Objective: To review the available research evidence on the effects of nonnutritive sucking (NNS) in high-risk full-term and preterm infants in neonatal nurseries.

Data sources: Electronic searches of MEDLINE (1976-2001) and CINAHL (1982-2001) databases, as well as the Cochrane Library. Reference lists of all relevant articles were also reviewed.

Study selection: Experimental and quasi-experimental studies that included hospitalized full-term and preterm infants, where NNS by pacifier was compared to no pacifier.

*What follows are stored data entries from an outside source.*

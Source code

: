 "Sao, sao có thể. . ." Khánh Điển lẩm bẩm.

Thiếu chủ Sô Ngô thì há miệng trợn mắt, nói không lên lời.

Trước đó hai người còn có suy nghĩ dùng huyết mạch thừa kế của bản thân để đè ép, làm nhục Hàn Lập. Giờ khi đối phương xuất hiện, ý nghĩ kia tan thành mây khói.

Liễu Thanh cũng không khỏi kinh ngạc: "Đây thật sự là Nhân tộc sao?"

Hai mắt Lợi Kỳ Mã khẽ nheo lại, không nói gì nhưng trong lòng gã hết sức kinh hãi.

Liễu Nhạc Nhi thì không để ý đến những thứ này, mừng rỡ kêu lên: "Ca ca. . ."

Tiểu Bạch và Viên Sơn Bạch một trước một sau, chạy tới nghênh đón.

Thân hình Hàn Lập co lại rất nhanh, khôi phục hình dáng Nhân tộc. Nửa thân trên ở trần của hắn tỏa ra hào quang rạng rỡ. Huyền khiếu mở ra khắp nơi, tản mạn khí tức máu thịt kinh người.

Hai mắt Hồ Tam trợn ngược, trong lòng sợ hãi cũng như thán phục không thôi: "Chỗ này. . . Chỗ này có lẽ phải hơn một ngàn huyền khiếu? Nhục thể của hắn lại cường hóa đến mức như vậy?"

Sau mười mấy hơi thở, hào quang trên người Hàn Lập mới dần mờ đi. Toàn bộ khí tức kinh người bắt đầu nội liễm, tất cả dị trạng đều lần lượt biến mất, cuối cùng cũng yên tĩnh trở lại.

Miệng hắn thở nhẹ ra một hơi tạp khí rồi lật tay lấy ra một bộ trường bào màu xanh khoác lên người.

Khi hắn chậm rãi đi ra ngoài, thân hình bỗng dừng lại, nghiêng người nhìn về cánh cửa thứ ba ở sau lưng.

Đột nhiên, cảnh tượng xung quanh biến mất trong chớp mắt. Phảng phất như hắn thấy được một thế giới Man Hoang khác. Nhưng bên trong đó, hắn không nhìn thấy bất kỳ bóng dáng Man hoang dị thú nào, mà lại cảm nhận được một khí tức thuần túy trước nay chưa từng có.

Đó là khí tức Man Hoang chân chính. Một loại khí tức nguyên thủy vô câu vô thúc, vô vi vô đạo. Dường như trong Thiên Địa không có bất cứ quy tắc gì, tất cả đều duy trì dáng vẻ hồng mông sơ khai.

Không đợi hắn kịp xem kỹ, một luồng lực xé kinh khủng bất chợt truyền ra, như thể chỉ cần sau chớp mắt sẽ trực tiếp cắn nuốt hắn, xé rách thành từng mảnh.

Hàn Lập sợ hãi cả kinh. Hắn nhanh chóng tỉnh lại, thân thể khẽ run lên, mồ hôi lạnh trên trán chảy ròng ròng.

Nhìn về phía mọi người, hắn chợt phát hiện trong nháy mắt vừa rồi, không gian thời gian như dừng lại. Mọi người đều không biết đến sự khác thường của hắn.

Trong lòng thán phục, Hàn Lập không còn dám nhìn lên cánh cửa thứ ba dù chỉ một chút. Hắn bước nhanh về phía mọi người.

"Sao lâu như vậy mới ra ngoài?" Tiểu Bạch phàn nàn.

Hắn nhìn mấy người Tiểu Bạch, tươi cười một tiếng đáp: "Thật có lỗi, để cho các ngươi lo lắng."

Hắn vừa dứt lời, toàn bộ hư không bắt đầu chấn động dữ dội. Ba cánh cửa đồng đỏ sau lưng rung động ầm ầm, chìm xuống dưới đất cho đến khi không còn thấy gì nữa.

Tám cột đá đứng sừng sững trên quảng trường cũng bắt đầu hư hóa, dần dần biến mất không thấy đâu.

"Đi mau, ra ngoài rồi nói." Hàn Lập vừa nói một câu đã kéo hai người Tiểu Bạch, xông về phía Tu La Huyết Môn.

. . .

Data extraction: Results of studies were reviewed by two of the authors.

Data synthesis: As an intervention to promote behavioral outcomes and gastrointestinal function or feeding, there is little evidence to support the use of NNS in preterm and high-risk full-term infants. NNS has been linked to reduced length of hospital stay and improved pain management.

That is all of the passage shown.